La Corte di Cassazione (Cass. civ. Sez. I, Ord., (ud. 25/11/2019) 07-02-2020, n. 2980) ha recentemente ribadito che la vendita sottocosto (o comunque a prezzi non immediatamente remunerativi) è contraria ai doveri di correttezza ex art. 2598 c.c., comma 1, n. 3, solo se si connota come illecito antitrust, in quanto posto in essere da una impresa in posizione dominante e praticata con finalità predatorie. La vendita sottocosto è favorevole ai consumatori ed al mercato, sino a quando non giunga alla soppressione della concorrenza, e, perciò, si traduca in un danno per gli stessi consumatori ed il mercato, onde solo in tale ultima situazione si realizza l'illecito concorrenziale da dumping interno.
Recenti pronunce della Corte di giustizia confortano tale orientamento, laddove si censura, a norma della direttiva 2005/29/Ce del Parlamento Europeo e del Consiglio, dell'11 maggio 2005, relativa alle pratiche commerciali sleali, il divieto generale di vendita sottocosto (Corte giustizia Unione Europea 19 ottobre 2017, n. 295/16).

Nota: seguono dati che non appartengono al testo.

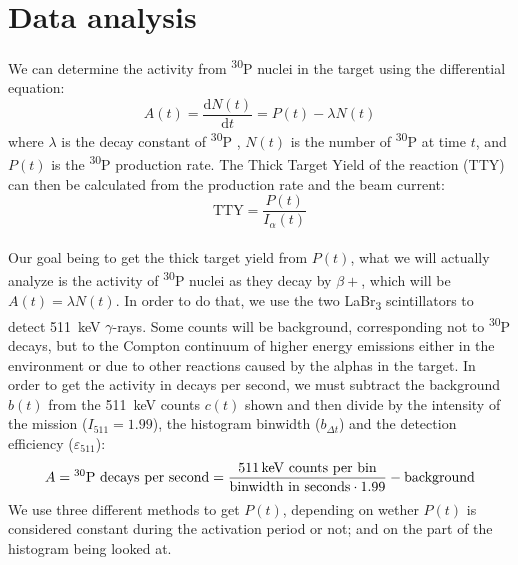 \documentclass[a4paper,12pt]{report}
\newcommand{\dif}{\text{d}}
\newcommand{\ddt}[1]{\frac{\dif #1}{\dif t}}
\newcommand{\an}{($\alpha$,n) }
\newcommand{\Piso}{\textsuperscript{30}P }
\begin{document}
\section{Data analysis}
We can determine the activity from \Piso nuclei in the target using the differential equation:
\begin{equation}
	A(t) = \ddt{N(t)} = P(t) -\lambda N(t)
	\label{activation_diffeq}
\end{equation}
where $\lambda$ is the decay constant of \Piso, $N(t)$ is the number of \Piso at time $t$, and $P(t)$ is the \Piso production rate.
The Thick Target Yield of the reaction (TTY) can then be calculated from the production rate and the beam current:
\begin{equation}
	\text{TTY} = \frac{P(t)}{I_\alpha(t)}
\end{equation}
\\

Our goal being to get the thick target yield from $P(t)$, what we will actually analyze is the activity of \Piso nuclei as they decay by $\beta +$, which will be $A(t) = \lambda N(t)$.
In order to do that, we use the two LaBr\textsubscript{3} scintillators to detect \qty{511}{\keV} $\gamma$-rays.
Some counts will be background, corresponding not to \Piso decays, but to the Compton continuum of higher energy emissions either in the environment or due to other reactions caused by the alphas in the target.
In order to get the activity in decays per second, we must subtract the background $b(t)$ from the \qty{511}{\keV} counts $c(t)$ shown and then divide by the intensity of the mission ($I_{511}=\num{1.99}$), the histogram binwidth ($b_{\Delta t}$) and the detection efficiency ($\varepsilon_{511}$):
\begin{equation}
	A = \text{\Piso decays per second} = \frac{\text{\qty{511}{\keV} counts per bin}}{\text{binwidth in seconds}\cdot\num{1.99}} - \text{background}
\end{equation}
We use three different methods to get $P(t)$, depending on wether $P(t)$ is considered constant during the activation period or not; and on the part of the histogram being looked at.
\end{document}
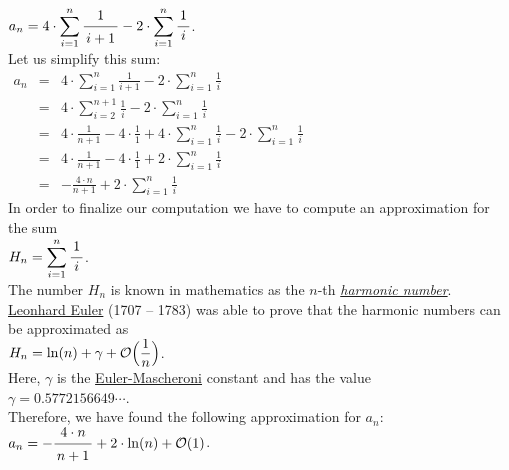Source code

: $\displaystyle a_{n} = 4 \cdot \sum\limits_{i=1}^n \bruch{1}{i+1} - 2 \cdot \sum\limits_{i=1}^n \bruch{1}{i}$.  
\\[0.2cm]
Let us simplify this sum:
\\[0.2cm]
\hspace*{1.3cm}
$
\begin{array}{lcl}
 a_{n} & = & \displaystyle 4 \cdot \sum_{i=1}^n \frac{1}{i+1} - 2 \cdot \sum_{i=1}^n \frac{1}{i} \\[0.5cm]
       & = & \displaystyle 4 \cdot \sum_{i=2}^{n+1} \frac{1}{i} - 2 \cdot \sum_{i=1}^n \frac{1}{i} \\[0.5cm]
       & = & \displaystyle 4 \cdot \frac{1}{n+1} - 4 \cdot \frac{1}{1} + 4 \cdot \sum_{i=1}^{n} \frac{1}{i} - 2 \cdot \sum_{i=1}^n \frac{1}{i} \\[0.5cm]
       & = & \displaystyle 4 \cdot \frac{1}{n+1} - 4 \cdot \frac{1}{1} + 2 \cdot \sum_{i=1}^{n} \frac{1}{i}  \\[0.5cm]
       & = & \displaystyle - \frac{4 \cdot n}{n+1}  + 2 \cdot \sum_{i=1}^{n} \frac{1}{i}  
\end{array}
$
\\[0.2cm]
In order to finalize our computation we have to compute an approximation for the sum
\\[0.2cm]
\hspace*{1.3cm}
$H_n = \displaystyle\sum\limits_{i=1}^{n}\bruch{1}{i}$.
\\[0.2cm] 
The number $H_n$ is known in mathematics as the $n$-th 
\href{http://en.wikipedia.org/wiki/Harmonic_number}{\emph{harmonic number}}.
\href{http://en.wikipedia.org/wiki/Leonhard_Euler}{Leonhard Euler} (1707 -- 1783) was able to prove
that the harmonic numbers can be approximated as
\\[0.2cm]
\hspace*{1.3cm}
$\displaystyle H_n = \ln(n) + \gamma + \mathcal{O}\Bigl(\frac{1}{n}\Bigr)$. 
\\[0.2cm]  
Here, $\gamma$ is the
\href{http://en.wikipedia.org/wiki/Euler-Mascheroni_constant}{Euler-Mascheroni} constant and has the
value
\\[0.2cm]
\hspace*{1.3cm}
$\gamma = 0.5772156649 \cdots$.
\\[0.2cm]
Therefore, we have found the following approximation for $a_n$:
\\[0.2cm]
\hspace*{1.3cm}
$a_n = - \bruch{4 \cdot n}{n+1}  + 2 \cdot \ln(n) + \Oh(1)$.
\\[0.2cm] 
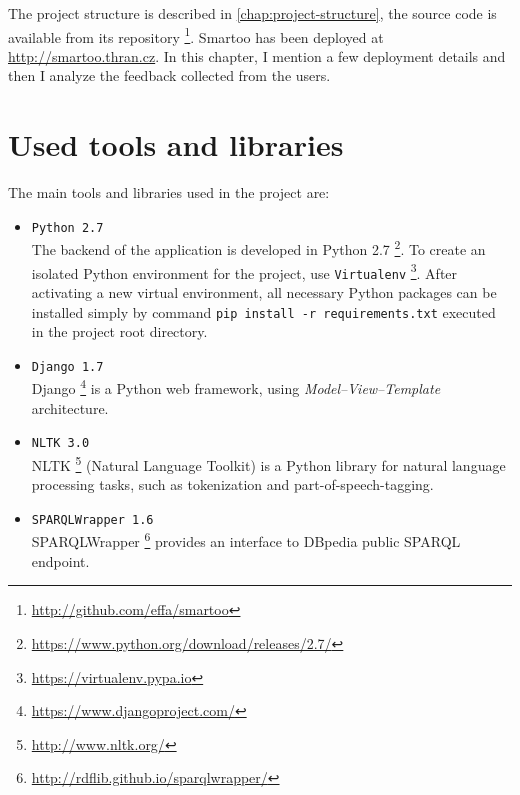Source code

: \documentclass[12pt, twoside]{fithesis2}
\renewcommand{\_}{\leavevmode \kern0.07em\vbox{\hrule width0.4em}}
\newcommand{\squarebullet}{\textcolor{black}{\raisebox{0.15em}{\rule{4pt}{4pt}}}}
\newcommand{\emptysquarebullet}{\textcolor{black}{\raisebox{0.10em}{\tiny$\square$}}}
\newenvironment{myItemize}{
  \begin{itemize}[leftmargin=2em,rightmargin=1em,itemsep=\parskip ,parsep=0em,topsep=0em,partopsep=0em]
  \renewcommand{\labelitemi}{\squarebullet}
  \renewcommand{\labelitemii}{\textbullet}
}{
  \end{itemize}
}
\begin{document}
The project structure is described in \autoref{chap:project-structure},
the source code is available from its repository%
\footnote{\url{http://github.com/effa/smartoo}}.
Smartoo has been deployed at \url{http://smartoo.thran.cz}.
In this chapter, I mention a few deployment details
and then I analyze the feedback collected from the users.

\section{Used tools and libraries}
\label{sec:tools}

The main tools and libraries used in the project are:
\begin{myItemize}
\item \texttt{Python 2.7}\\
The backend of the application is developed in Python 2.7%
\footnote{\url{https://www.python.org/download/releases/2.7/}}.
To create an isolated Python environment for the project, use \texttt{Virtualenv}%
\footnote{\url{https://virtualenv.pypa.io}}.
After activating a new virtual environment, all necessary Python packages can be installed simply by
command \texttt{pip install -r requirements.txt} executed in the project root directory.

\item \texttt{Django 1.7}\\
Django%
\footnote{\url{https://www.djangoproject.com/}}
is a Python web framework, using \emph{Model--View--Template} architecture.


\item \texttt{NLTK 3.0}\\
NLTK%
\footnote{\url{http://www.nltk.org/}}
(Natural Language Toolkit) is a Python library for natural language processing tasks,
such as tokenization and part-of-speech-tagging.

\item \texttt{SPARQLWrapper 1.6}\\
SPARQLWrapper%
\footnote{\url{http://rdflib.github.io/sparqlwrapper/}}
provides an interface to DBpedia public SPARQL endpoint.


\end{myItemize}
\end{document}
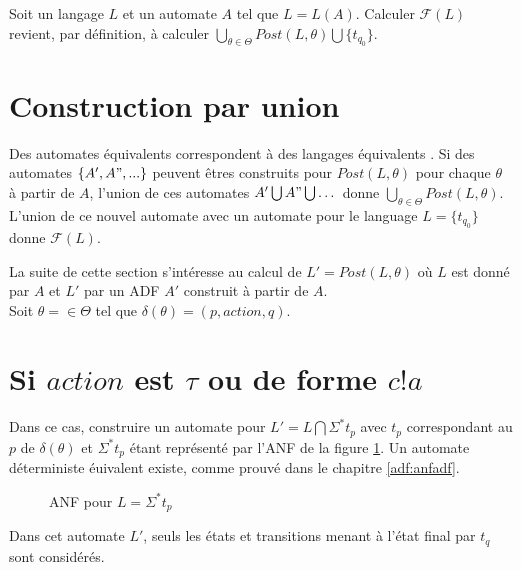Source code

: Soit un langage $L$ et un automate $A$ tel que $L=L(A)$. Calculer $\mathcal{F}(L)$ revient, par définition, à calculer $\bigcup_{\theta\in\Theta}Post(L,\theta)\bigcup \{t_{q_0}\}$.


\section{Construction par union}

Des automates équivalents correspondent à des langages équivalents . Si des automates $\{A', A", ...\}$ peuvent êtres construits pour $Post(L,\theta)$ pour chaque $\theta$ à partir de $A$, l'union de ces automates $A'\bigcup A"\bigcup\dots$ donne $\bigcup_{\theta\in\Theta}Post(L,\theta)$. L'union de ce nouvel automate avec un automate pour le language $L=\{t_{q_0}\}$ donne $\mathcal{F}(L)$.

La suite de cette section s'intéresse au calcul de $L'= Post(L,\theta)$ où $L$ est donné par $A$ et $L'$ par un ADF $A'$ construit à partir de $A$.\\



Soit $\theta=\in\Theta$ tel que $\delta(\theta)=(p,action,q)$.

\section{Si $action$ est $\tau$ ou de forme $c!a$}

Dans ce cas, construire un automate pour $L'=L\bigcap\Sigma^*t_p$ avec $t_p$ correspondant au $p$ de $\delta(\theta)$ et $\Sigma^*t_p$ étant représenté par l'ANF de la figure \ref{fig:sigmatq}. Un automate déterministe éuivalent existe, comme prouvé dans le chapitre \ref{adf:anfadf}.

\begin{figure}[H]
    \centering
    \caption{ANF pour $L=\Sigma^*t_p$}\label{fig:sigmatq}
\end{figure}


Dans cet automate $L'$, seuls les états et transitions menant à l'état final par $t_q$ sont considérés.

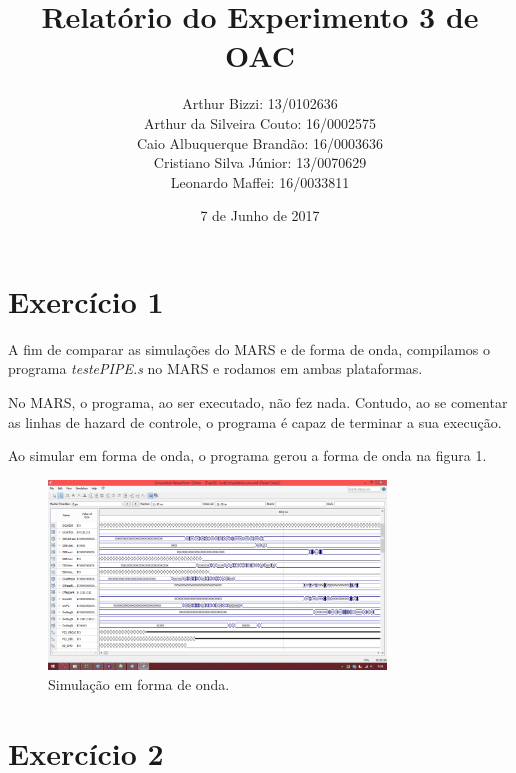 \documentclass[12pt, a4paper, twoside]{article}
\begin{document}
\title{Relatório do Experimento 3 de OAC}
\author{
Arthur Bizzi: 13/0102636 \\
Arthur da Silveira Couto: 16/0002575 \\
Caio Albuquerque Brandão: 16/0003636 \\
Cristiano Silva Júnior: 13/0070629 \\
Leonardo Maffei: 16/0033811 \\}
\date{7 de Junho de 2017}
\maketitle

\section{Exercício 1}

A fim de comparar as simulações do MARS e de forma de onda, compilamos o programa \textit{testePIPE.s} no MARS e rodamos em ambas plataformas.

No MARS, o programa, ao ser executado, não fez nada. Contudo, ao se comentar as linhas de hazard de controle, o programa é capaz de terminar a sua execução.

Ao simular em forma de onda, o programa gerou a forma de onda na figura 1.

\begin{figure}
    \centering
    \includegraphics[width=0.8\textwidth]{./figs/sim1.png}
    \caption{Simulação em forma de onda.}
\end{figure}

\section{Exercício 2}

\end{document}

Dunque, per la Cassazione non occorre discostarsi dall’orientamento del 2006 (Cass. 26 gennaio 2006, n. 1636), la quale - premesso che la clausola indeterminata dell'art. 2598 c.c., comma 1, n. 3, va concretizzata "sulla base di parametri desunti da altre norme, o da ulteriori principi generali, rinvenibili nell'ordinamento" e che l'art. 41 Cost. sulla libertà d'iniziativa economica costituisce il principio generale in materia - ha, anzitutto, chiarito come la scelta di un imprenditore in ordine alla politica dei prezzi sia in via di principio lecita, trattandosi di un comportamento strettamente legato alle valutazioni di rischio, che solo a lui competono, nel rispetto, naturalmente, delle regole sulla disciplina del commercio. Mentre l'"utilità sociale", dalla medesima disposizione costituzionale prevista a limite della libertà d'impresa, va intesa pur sempre con riguardo al c.d. interesse del mercato, ossia a quello che nuoce o giova al buon funzionamento del medesimo, e, quindi alla generalità dei consumatori: e non al mero interesse di un altro concorrente a non essere messo in difficoltà.
L'esclusione degli imprenditori rivali dal mercato da parte di un'impresa concorrente integra gli estremi della norma invocata soltanto quanto attuata con tecniche illecite. Come si è osservato, altre tecniche di competizione cosiddetta extraindustriale sono spesso anche più aggressive della vendita sottocosto, e certamente meno trasparenti: dato che, almeno in un primo momento, quest'ultima avvantaggia indiscutibilmente l'acquirente.